> Task item: Reproduce, exactly, the lines of the material below from the line containing "started my programming" through the line containing "underlying technologies when", with both end lines included and nothing else.

> Extracted records:
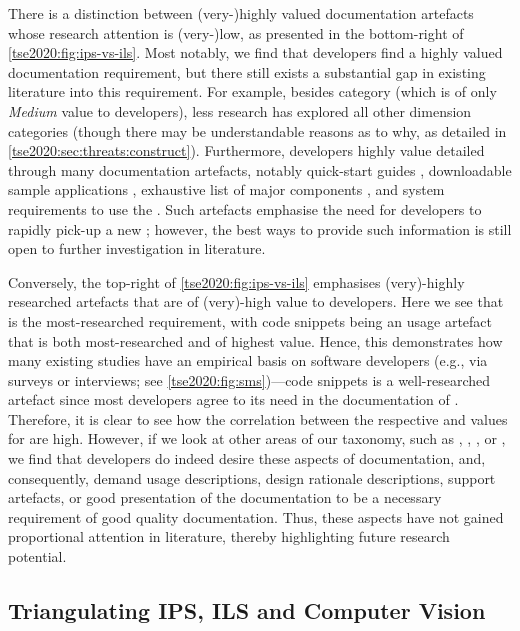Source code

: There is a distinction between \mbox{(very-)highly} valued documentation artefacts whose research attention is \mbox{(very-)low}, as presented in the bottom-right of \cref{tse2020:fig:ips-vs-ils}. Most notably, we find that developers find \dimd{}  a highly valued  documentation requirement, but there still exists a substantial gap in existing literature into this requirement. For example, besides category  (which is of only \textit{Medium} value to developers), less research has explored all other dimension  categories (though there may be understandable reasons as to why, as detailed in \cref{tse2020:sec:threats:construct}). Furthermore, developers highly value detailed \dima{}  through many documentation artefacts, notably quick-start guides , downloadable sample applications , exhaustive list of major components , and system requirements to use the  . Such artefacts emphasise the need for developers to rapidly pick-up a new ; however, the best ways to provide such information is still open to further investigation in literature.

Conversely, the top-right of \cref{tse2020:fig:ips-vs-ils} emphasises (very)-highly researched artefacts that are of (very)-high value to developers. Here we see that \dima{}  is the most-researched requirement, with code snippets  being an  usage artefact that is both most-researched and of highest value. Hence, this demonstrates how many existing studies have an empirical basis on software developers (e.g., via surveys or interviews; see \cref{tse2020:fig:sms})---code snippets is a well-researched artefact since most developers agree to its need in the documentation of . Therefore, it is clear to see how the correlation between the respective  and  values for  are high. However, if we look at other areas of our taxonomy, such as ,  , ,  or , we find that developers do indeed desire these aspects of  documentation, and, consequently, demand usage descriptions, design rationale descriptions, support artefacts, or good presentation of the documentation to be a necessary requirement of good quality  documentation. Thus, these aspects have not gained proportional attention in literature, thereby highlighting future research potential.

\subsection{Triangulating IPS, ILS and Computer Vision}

--

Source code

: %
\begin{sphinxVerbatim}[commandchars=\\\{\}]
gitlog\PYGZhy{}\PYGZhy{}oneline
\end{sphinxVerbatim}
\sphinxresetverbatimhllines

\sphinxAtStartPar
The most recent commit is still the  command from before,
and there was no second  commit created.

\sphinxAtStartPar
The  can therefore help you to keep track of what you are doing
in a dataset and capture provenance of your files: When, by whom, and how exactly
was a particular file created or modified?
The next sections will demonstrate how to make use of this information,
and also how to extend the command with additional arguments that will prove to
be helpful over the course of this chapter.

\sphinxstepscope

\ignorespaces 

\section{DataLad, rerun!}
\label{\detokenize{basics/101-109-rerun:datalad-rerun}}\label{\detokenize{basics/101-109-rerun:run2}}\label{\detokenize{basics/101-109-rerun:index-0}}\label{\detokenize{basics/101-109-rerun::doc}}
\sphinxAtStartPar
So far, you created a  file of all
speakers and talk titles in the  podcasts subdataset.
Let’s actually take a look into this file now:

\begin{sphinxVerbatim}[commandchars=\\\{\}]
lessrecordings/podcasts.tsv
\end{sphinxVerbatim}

* * *

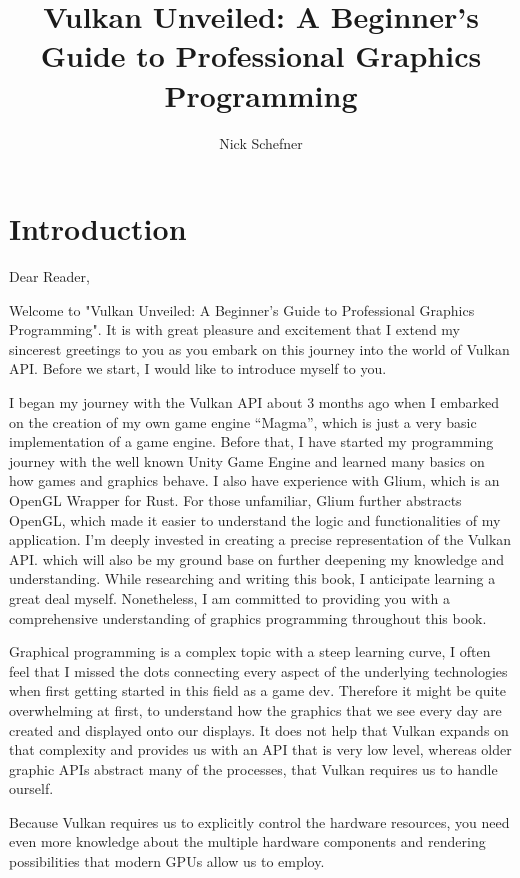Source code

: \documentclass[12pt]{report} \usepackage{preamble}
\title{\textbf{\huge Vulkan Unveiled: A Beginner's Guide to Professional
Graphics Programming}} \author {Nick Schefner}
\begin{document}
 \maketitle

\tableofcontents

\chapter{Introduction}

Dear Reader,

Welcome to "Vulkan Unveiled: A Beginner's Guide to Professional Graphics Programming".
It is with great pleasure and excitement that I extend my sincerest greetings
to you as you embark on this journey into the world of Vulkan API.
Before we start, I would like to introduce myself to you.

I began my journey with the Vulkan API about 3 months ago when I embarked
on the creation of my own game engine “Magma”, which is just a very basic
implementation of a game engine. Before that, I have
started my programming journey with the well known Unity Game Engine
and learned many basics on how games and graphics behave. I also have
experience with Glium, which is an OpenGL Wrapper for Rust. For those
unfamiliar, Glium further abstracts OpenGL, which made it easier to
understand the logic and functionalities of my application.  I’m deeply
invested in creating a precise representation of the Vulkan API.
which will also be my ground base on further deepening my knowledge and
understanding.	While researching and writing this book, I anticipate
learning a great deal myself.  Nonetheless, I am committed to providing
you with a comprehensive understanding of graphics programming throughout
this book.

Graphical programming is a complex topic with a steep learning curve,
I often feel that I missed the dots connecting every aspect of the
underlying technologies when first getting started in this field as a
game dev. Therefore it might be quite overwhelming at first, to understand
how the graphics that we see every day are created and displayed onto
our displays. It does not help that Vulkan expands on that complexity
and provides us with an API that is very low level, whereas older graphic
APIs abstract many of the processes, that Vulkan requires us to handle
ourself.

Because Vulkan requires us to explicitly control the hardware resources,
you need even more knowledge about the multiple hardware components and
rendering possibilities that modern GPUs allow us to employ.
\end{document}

> The completed task:
started my programming journey with the well known Unity Game Engine
and learned many basics on how games and graphics behave. I also have
experience with Glium, which is an OpenGL Wrapper for Rust. For those
unfamiliar, Glium further abstracts OpenGL, which made it easier to
understand the logic and functionalities of my application.  I’m deeply
invested in creating a precise representation of the Vulkan API.
which will also be my ground base on further deepening my knowledge and
understanding.	While researching and writing this book, I anticipate
learning a great deal myself.  Nonetheless, I am committed to providing
you with a comprehensive understanding of graphics programming throughout
this book.

Graphical programming is a complex topic with a steep learning curve,
I often feel that I missed the dots connecting every aspect of the
underlying technologies when first getting started in this field as a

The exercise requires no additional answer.